[RECORD EXCERPTS Boundary: Start]

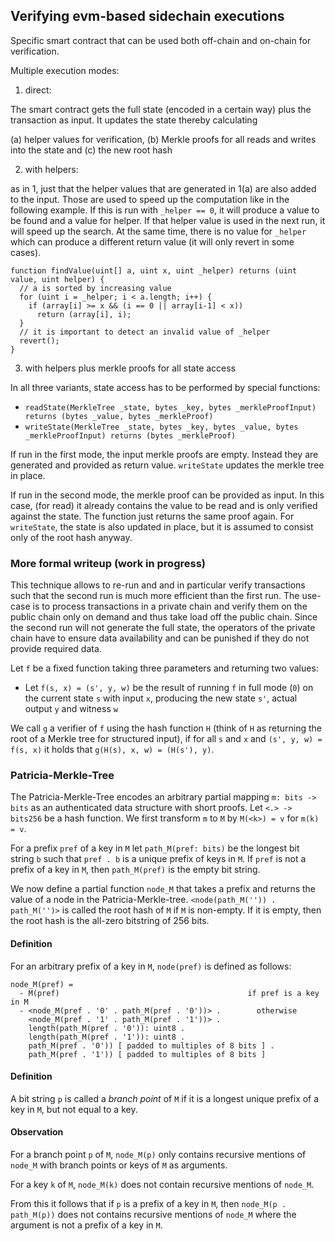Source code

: ## Verifying evm-based sidechain executions


Specific smart contract that can be used both off-chain and on-chain for verification.

Multiple execution modes:

1) direct:

The smart contract gets the full state (encoded in a certain way) plus the transaction as input.
It updates the state thereby calculating

 (a) helper values for verification,
 (b) Merkle proofs for all reads and writes into the state and
 (c) the new root hash

2) with helpers:

as in 1, just that the helper values that are generated in 1(a) are also added to the input.
Those are used to speed up the computation like in the following example.
If this is run with ``_helper == 0``, it will produce a value to be found and a value for helper.
If that helper value is used in the next run, it will speed up the search. At the same time,
there is no value for ``_helper`` which can produce a different return value (it will only
revert in some cases).

    function findValue(uint[] a, uint x, uint _helper) returns (uint value, uint helper) {
      // a is sorted by increasing value
      for (uint i = _helper; i < a.length; i++) {
        if (array[i] >= x && (i == 0 || array[i-1] < x))
          return (array[i], i);
      }
      // it is important to detect an invalid value of _helper
      revert();
    }

3) with helpers plus merkle proofs for all state access

In all three variants, state access has to be performed by special functions:

 * ``readState(MerkleTree _state, bytes _key, bytes _merkleProofInput) returns (bytes _value, bytes _merkleProof)``
 * ``writeState(MerkleTree _state, bytes _key, bytes _value, bytes _merkleProofInput) returns (bytes _merkleProof)``
 
If run in the first mode, the input merkle proofs are empty. Instead they are generated and provided as return value.
``writeState`` updates the merkle tree in place.

If run in the second mode, the merkle proof can be provided as input. In this case, (for read) it already contains the
value to be read and is only verified against the state. The function just returns the same proof again.
For ``writeState``, the state is also updated in place, but it is assumed to consist only of the root hash anyway.

### More formal writeup (work in progress)

This technique allows to re-run and and in particular verify transactions such that the second run is much more
efficient than the first run. The use-case is to process transactions in a private chain and verify them on the
public chain only on demand and thus take load off the public chain. Since the second run will not generate
the full state, the operators of the private chain have to ensure data availability and can be punished if
they do not provide required data.

Let `f` be a fixed function taking three parameters and returning two values:

 - Let `f(s, x) = (s', y, w)` be the result of running `f` in full mode (`0`) on the current state `s` with input `x`, producing the new state `s'`, actual output `y` and witness `w`

We call `g` a verifier of `f` using the hash function `H` (think of `H` as returning the root of a Merkle tree for structured input), if for all `s` and `x` and `(s', y, w) = f(s, x)` it holds that `g(H(s), x, w) = (H(s'), y)`.

### Patricia-Merkle-Tree

The Patricia-Merkle-Tree encodes an arbitrary partial mapping `m: bits -> bits` as an authenticated data structure with
short proofs. Let `<.> -> bits256` be a hash function. We first transform `m` to `M` by `M(<k>) = v` for `m(k) = v`.

For a prefix `pref` of a key in `M` let `path_M(pref: bits)` be the longest bit string `b` such that `pref . b`
is a unique prefix of keys in `M`. If `pref` is not a prefix of a key in `M`, then `path_M(pref)` is the empty bit string.

We now define a partial function `node_M` that takes a prefix and returns the value of a node in the Patricia-Merkle-tree.
`<node(path_M('')) . path_M('')>` is called the root hash of `M` if `M` is non-empty. If it is empty, then
the root hash is the all-zero bitstring of 256 bits.

#### Definition

For an arbitrary prefix of a key in `M`, `node(pref)` is defined as follows:

    node_M(pref) =
      - M(pref)                                          if pref is a key in M
      - <node_M(pref . '0' . path_M(pref . '0'))> .        otherwise
        <node_M(pref . '1' . path_M(pref . '1'))> . 
        length(path_M(pref . '0')): uint8 . 
        length(path_M(pref . '1')): uint8 . 
        path_M(pref . '0')) [ padded to multiples of 8 bits ] . 
        path_M(pref . '1')) [ padded to multiples of 8 bits ]

#### Definition

A bit string `p` is called a *branch point* of `M` if it is a longest unique prefix
of a key in `M`, but not equal to a key.

#### Observation

For a branch point `p` of `M`, `node_M(p)` only contains recursive mentions
of `node_M` with branch points or keys of `M` as arguments.

For a key `k` of `M`, `node_M(k)` does not contain recursive mentions
of `node_M`.

From this it follows that if `p` is a prefix of a key in `M`, then `node_M(p . path_M(p))` does
not contains recursive mentions of `node_M` where the argument is not a prefix
of a key in `M`.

[RECORD EXCERPTS Boundary: End]

» THE PROBLEM: Exactly as they stand, retype all the entries, but omit the pictures.

» ANSWER TO THIS TASK:
Source code

: ## Verifying evm-based sidechain executions


Specific smart contract that can be used both off-chain and on-chain for verification.

Multiple execution modes:

1) direct:

The smart contract gets the full state (encoded in a certain way) plus the transaction as input.
It updates the state thereby calculating

 (a) helper values for verification,
 (b) Merkle proofs for all reads and writes into the state and
 (c) the new root hash

2) with helpers:

as in 1, just that the helper values that are generated in 1(a) are also added to the input.
Those are used to speed up the computation like in the following example.
If this is run with ``_helper == 0``, it will produce a value to be found and a value for helper.
If that helper value is used in the next run, it will speed up the search. At the same time,
there is no value for ``_helper`` which can produce a different return value (it will only
revert in some cases).

    function findValue(uint[] a, uint x, uint _helper) returns (uint value, uint helper) {
      // a is sorted by increasing value
      for (uint i = _helper; i < a.length; i++) {
        if (array[i] >= x && (i == 0 || array[i-1] < x))
          return (array[i], i);
      }
      // it is important to detect an invalid value of _helper
      revert();
    }

3) with helpers plus merkle proofs for all state access

In all three variants, state access has to be performed by special functions:

 * ``readState(MerkleTree _state, bytes _key, bytes _merkleProofInput) returns (bytes _value, bytes _merkleProof)``
 * ``writeState(MerkleTree _state, bytes _key, bytes _value, bytes _merkleProofInput) returns (bytes _merkleProof)``
 
If run in the first mode, the input merkle proofs are empty. Instead they are generated and provided as return value.
``writeState`` updates the merkle tree in place.

If run in the second mode, the merkle proof can be provided as input. In this case, (for read) it already contains the
value to be read and is only verified against the state. The function just returns the same proof again.
For ``writeState``, the state is also updated in place, but it is assumed to consist only of the root hash anyway.

### More formal writeup (work in progress)

This technique allows to re-run and and in particular verify transactions such that the second run is much more
efficient than the first run. The use-case is to process transactions in a private chain and verify them on the
public chain only on demand and thus take load off the public chain. Since the second run will not generate
the full state, the operators of the private chain have to ensure data availability and can be punished if
they do not provide required data.

Let `f` be a fixed function taking three parameters and returning two values:

 - Let `f(s, x) = (s', y, w)` be the result of running `f` in full mode (`0`) on the current state `s` with input `x`, producing the new state `s'`, actual output `y` and witness `w`

We call `g` a verifier of `f` using the hash function `H` (think of `H` as returning the root of a Merkle tree for structured input), if for all `s` and `x` and `(s', y, w) = f(s, x)` it holds that `g(H(s), x, w) = (H(s'), y)`.

### Patricia-Merkle-Tree

The Patricia-Merkle-Tree encodes an arbitrary partial mapping `m: bits -> bits` as an authenticated data structure with
short proofs. Let `<.> -> bits256` be a hash function. We first transform `m` to `M` by `M(<k>) = v` for `m(k) = v`.

For a prefix `pref` of a key in `M` let `path_M(pref: bits)` be the longest bit string `b` such that `pref . b`
is a unique prefix of keys in `M`. If `pref` is not a prefix of a key in `M`, then `path_M(pref)` is the empty bit string.

We now define a partial function `node_M` that takes a prefix and returns the value of a node in the Patricia-Merkle-tree.
`<node(path_M('')) . path_M('')>` is called the root hash of `M` if `M` is non-empty. If it is empty, then
the root hash is the all-zero bitstring of 256 bits.

#### Definition

For an arbitrary prefix of a key in `M`, `node(pref)` is defined as follows:

    node_M(pref) =
      - M(pref)                                          if pref is a key in M
      - <node_M(pref . '0' . path_M(pref . '0'))> .        otherwise
        <node_M(pref . '1' . path_M(pref . '1'))> . 
        length(path_M(pref . '0')): uint8 . 
        length(path_M(pref . '1')): uint8 . 
        path_M(pref . '0')) [ padded to multiples of 8 bits ] . 
        path_M(pref . '1')) [ padded to multiples of 8 bits ]

#### Definition

A bit string `p` is called a *branch point* of `M` if it is a longest unique prefix
of a key in `M`, but not equal to a key.

#### Observation

For a branch point `p` of `M`, `node_M(p)` only contains recursive mentions
of `node_M` with branch points or keys of `M` as arguments.

For a key `k` of `M`, `node_M(k)` does not contain recursive mentions
of `node_M`.

From this it follows that if `p` is a prefix of a key in `M`, then `node_M(p . path_M(p))` does
not contains recursive mentions of `node_M` where the argument is not a prefix
of a key in `M`.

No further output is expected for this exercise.